* **Work item**
Output each of the entries exactly, skipping every picture they contain.

◆ ◆ ◆ ◆

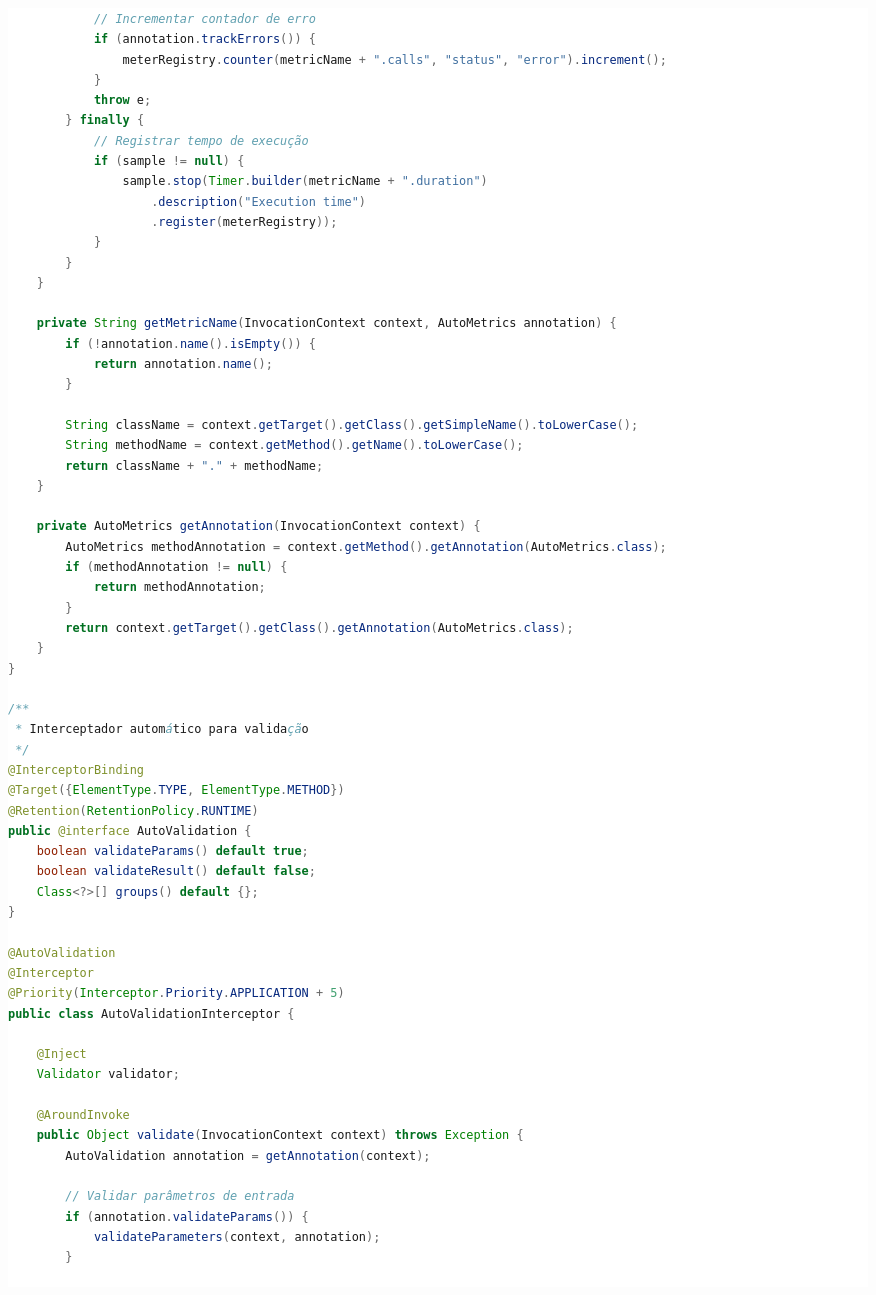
 ```java
            // Incrementar contador de erro
            if (annotation.trackErrors()) {
                meterRegistry.counter(metricName + ".calls", "status", "error").increment();
            }
            throw e;
        } finally {
            // Registrar tempo de execução
            if (sample != null) {
                sample.stop(Timer.builder(metricName + ".duration")
                    .description("Execution time")
                    .register(meterRegistry));
            }
        }
    }
    
    private String getMetricName(InvocationContext context, AutoMetrics annotation) {
        if (!annotation.name().isEmpty()) {
            return annotation.name();
        }
        
        String className = context.getTarget().getClass().getSimpleName().toLowerCase();
        String methodName = context.getMethod().getName().toLowerCase();
        return className + "." + methodName;
    }
    
    private AutoMetrics getAnnotation(InvocationContext context) {
        AutoMetrics methodAnnotation = context.getMethod().getAnnotation(AutoMetrics.class);
        if (methodAnnotation != null) {
            return methodAnnotation;
        }
        return context.getTarget().getClass().getAnnotation(AutoMetrics.class);
    }
}

/**
 * Interceptador automático para validação
 */
@InterceptorBinding
@Target({ElementType.TYPE, ElementType.METHOD})
@Retention(RetentionPolicy.RUNTIME)
public @interface AutoValidation {
    boolean validateParams() default true;
    boolean validateResult() default false;
    Class<?>[] groups() default {};
}

@AutoValidation
@Interceptor
@Priority(Interceptor.Priority.APPLICATION + 5)
public class AutoValidationInterceptor {
    
    @Inject
    Validator validator;
    
    @AroundInvoke
    public Object validate(InvocationContext context) throws Exception {
        AutoValidation annotation = getAnnotation(context);
        
        // Validar parâmetros de entrada
        if (annotation.validateParams()) {
            validateParameters(context, annotation);
        }
        
```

◆ ◆ ◆ ◆

* **Final answer**
 ```java
            // Incrementar contador de erro
            if (annotation.trackErrors()) {
                meterRegistry.counter(metricName + ".calls", "status", "error").increment();
            }
            throw e;
        } finally {
            // Registrar tempo de execução
            if (sample != null) {
                sample.stop(Timer.builder(metricName + ".duration")
                    .description("Execution time")
                    .register(meterRegistry));
            }
        }
    }
    
    private String getMetricName(InvocationContext context, AutoMetrics annotation) {
        if (!annotation.name().isEmpty()) {
            return annotation.name();
        }
        
        String className = context.getTarget().getClass().getSimpleName().toLowerCase();
        String methodName = context.getMethod().getName().toLowerCase();
        return className + "." + methodName;
    }
    
    private AutoMetrics getAnnotation(InvocationContext context) {
        AutoMetrics methodAnnotation = context.getMethod().getAnnotation(AutoMetrics.class);
        if (methodAnnotation != null) {
            return methodAnnotation;
        }
        return context.getTarget().getClass().getAnnotation(AutoMetrics.class);
    }
}

/**
 * Interceptador automático para validação
 */
@InterceptorBinding
@Target({ElementType.TYPE, ElementType.METHOD})
@Retention(RetentionPolicy.RUNTIME)
public @interface AutoValidation {
    boolean validateParams() default true;
    boolean validateResult() default false;
    Class<?>[] groups() default {};
}

@AutoValidation
@Interceptor
@Priority(Interceptor.Priority.APPLICATION + 5)
public class AutoValidationInterceptor {
    
    @Inject
    Validator validator;
    
    @AroundInvoke
    public Object validate(InvocationContext context) throws Exception {
        AutoValidation annotation = getAnnotation(context);
        
        // Validar parâmetros de entrada
        if (annotation.validateParams()) {
            validateParameters(context, annotation);
        }
        
```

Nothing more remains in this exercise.